Sunday, July 18, 2004

Morally unprotected

Three recent items from The Age newspaper show how a liberal attitude to morality leaves women unprotected. The first (not yet online) is an interview with prominent Australian writer Helen Garner. Helen Garner describes her twenties in the 1970s as including,

A very high level of sexual activity without much emotional content. In my generation, in some areas of the middle-class educated world that I lived in - a slightly bohemian, ratty sort of world - that was considered to be what one did.

There are whole areas of my youthful behaviour which I don't really like thinking about because of the harshness of it and the thoughtlessness about other people's feelings and the narcissism, just crashing from one person to another, wounding people and in fact wounding myself, and being numb to it.


At the time, it was no doubt considered "emancipated" to behave as Helen Garner and her social milieu did, but the truth is that it was harmful, particularly to the women.

Then there is this little item on a successful raid on an illegal brothel in Melbourne. The interesting thing about this item is that it mentions the estimated number of illegal brothels now operating in Melbourne: 400!

I can remember when brothels were first legalised in Victoria. This "reform" was justified on the grounds that the legal brothels would make illegal brothels and streetwalkers unnecessary, and that the legal brothels could be better managed for health and safety issues.

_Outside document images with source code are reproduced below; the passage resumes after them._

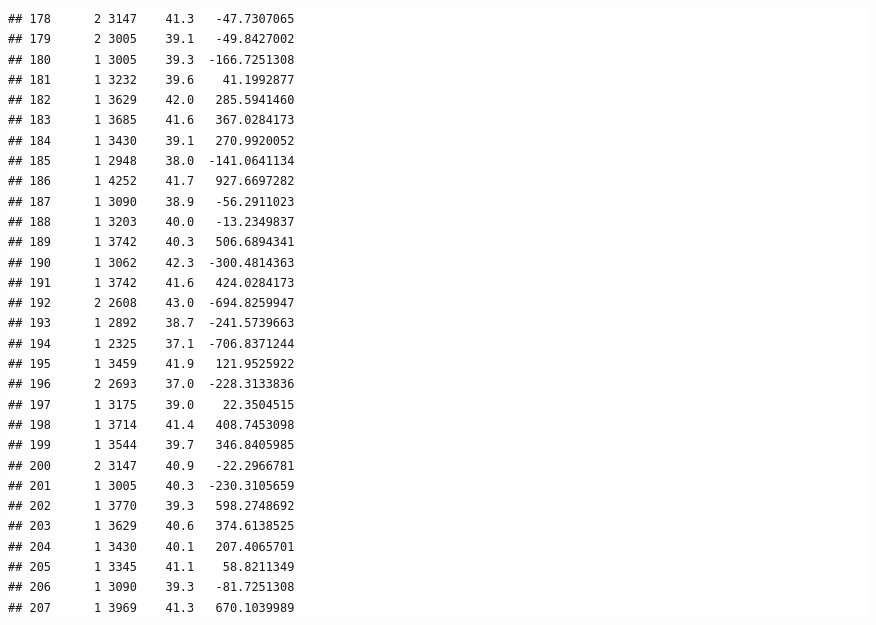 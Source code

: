     ## 178      2 3147    41.3   -47.7307065
    ## 179      2 3005    39.1   -49.8427002
    ## 180      1 3005    39.3  -166.7251308
    ## 181      1 3232    39.6    41.1992877
    ## 182      1 3629    42.0   285.5941460
    ## 183      1 3685    41.6   367.0284173
    ## 184      1 3430    39.1   270.9920052
    ## 185      1 2948    38.0  -141.0641134
    ## 186      1 4252    41.7   927.6697282
    ## 187      1 3090    38.9   -56.2911023
    ## 188      1 3203    40.0   -13.2349837
    ## 189      1 3742    40.3   506.6894341
    ## 190      1 3062    42.3  -300.4814363
    ## 191      1 3742    41.6   424.0284173
    ## 192      2 2608    43.0  -694.8259947
    ## 193      1 2892    38.7  -241.5739663
    ## 194      1 2325    37.1  -706.8371244
    ## 195      1 3459    41.9   121.9525922
    ## 196      2 2693    37.0  -228.3133836
    ## 197      1 3175    39.0    22.3504515
    ## 198      1 3714    41.4   408.7453098
    ## 199      1 3544    39.7   346.8405985
    ## 200      2 3147    40.9   -22.2966781
    ## 201      1 3005    40.3  -230.3105659
    ## 202      1 3770    39.3   598.2748692
    ## 203      1 3629    40.6   374.6138525
    ## 204      1 3430    40.1   207.4065701
    ## 205      1 3345    41.1    58.8211349
    ## 206      1 3090    39.3   -81.7251308
    ## 207      1 3969    41.3   670.1039989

This justification has turned out to be completely false. There are more streetwalkers and more illegal brothels than ever before. All that has happened is that there is now a third, legal kind of prostitution added to the previously existing ones. Making prostitution legal seems to have given it a level of social acceptability and it has flourished, both legally and illegally.

And finally, here is a very sad account by a young woman who at university mixed with other feminist women for whom abortion was "almost a rite of passage". She too hastily submitted herself to the same thing, regretting her decision at the last moment when it was too late. She believes that she was effectively misinformed about the realities of abortion by feminist women's organisations. She writes,

I believed I was well informed. I did my best to be. Afterwards, I realised I had not been well informed at all.

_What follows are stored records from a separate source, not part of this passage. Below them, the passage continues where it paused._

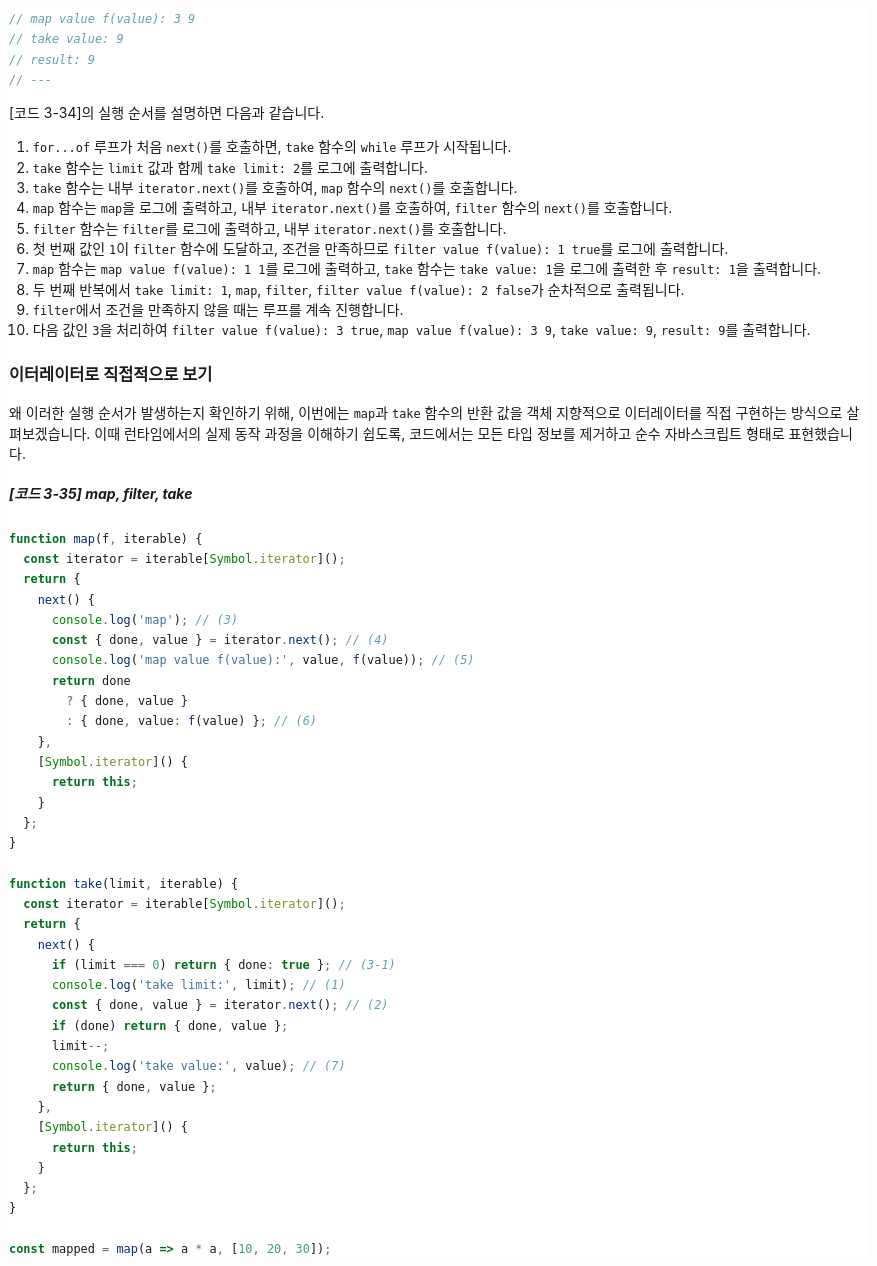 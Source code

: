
 ```typescript
// map value f(value): 3 9
// take value: 9
// result: 9
// ---
```

[코드 3-34]의 실행 순서를 설명하면 다음과 같습니다.

1. `for...of` 루프가 처음 `next()`를 호출하면, `take` 함수의 `while` 루프가 시작됩니다.
2. `take` 함수는 `limit` 값과 함께 `take limit: 2`를 로그에 출력합니다.
3. `take` 함수는 내부 `iterator.next()`를 호출하여, `map` 함수의 `next()`를 호출합니다.
4. `map` 함수는 `map`을 로그에 출력하고, 내부 `iterator.next()`를 호출하여, `filter` 함수의 `next()`를 호출합니다.
5. `filter` 함수는 `filter`를 로그에 출력하고, 내부 `iterator.next()`를 호출합니다.
6. 첫 번째 값인 `1`이 `filter` 함수에 도달하고, 조건을 만족하므로 `filter value f(value): 1 true`를 로그에 출력합니다.
7. `map` 함수는 `map value f(value): 1 1`를 로그에 출력하고, `take` 함수는 `take value: 1`을 로그에 출력한 후 `result: 1`을 출력합니다.
8. 두 번째 반복에서 `take limit: 1`, `map`, `filter`, `filter value f(value): 2 false`가 순차적으로 출력됩니다.
9. `filter`에서 조건을 만족하지 않을 때는 루프를 계속 진행합니다.
10. 다음 값인 `3`을 처리하여 `filter value f(value): 3 true`, `map value f(value): 3 9`, `take value: 9`, `result: 9`를 출력합니다.

### 이터레이터로 직접적으로 보기

왜 이러한 실행 순서가 발생하는지 확인하기 위해, 이번에는 `map`과 `take` 함수의 반환 값을 객체 지향적으로 이터레이터를 직접 구현하는 방식으로 살펴보겠습니다. 이때 런타임에서의 실제 동작 과정을 이해하기 쉽도록, 코드에서는 모든 타입 정보를 제거하고 순수 자바스크립트 형태로 표현했습니다.

##### [코드 3-35] map, filter, take

```typescript
function map(f, iterable) {
  const iterator = iterable[Symbol.iterator]();
  return {
    next() {
      console.log('map'); // (3)
      const { done, value } = iterator.next(); // (4)
      console.log('map value f(value):', value, f(value)); // (5)
      return done
        ? { done, value }
        : { done, value: f(value) }; // (6)
    },
    [Symbol.iterator]() {
      return this;
    }
  };
}

function take(limit, iterable) {
  const iterator = iterable[Symbol.iterator]();
  return {
    next() {
      if (limit === 0) return { done: true }; // (3-1)
      console.log('take limit:', limit); // (1)
      const { done, value } = iterator.next(); // (2)
      if (done) return { done, value };
      limit--;
      console.log('take value:', value); // (7)
      return { done, value };
    },
    [Symbol.iterator]() {
      return this;
    }
  };
}

const mapped = map(a => a * a, [10, 20, 30]);
```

If anything, I had been misinformed. At no point had I been told that going through an abortion can be extremely psychologically distressing. I did not know that women's lives can fall apart the way mine did as a result. The "unbiased" information and language, supposedly feminist, did not make me feel empowered. It denied my truth, and saved society from another single mother.


Liberalism claims that it is emancipating women, but as the above examples show, it too often leaves young women unprotected. A woman made emotionally numb by a culture of promiscuity, or a woman prostituting herself, or a woman living with the pain of a regretted abortion can't be described as happily liberated.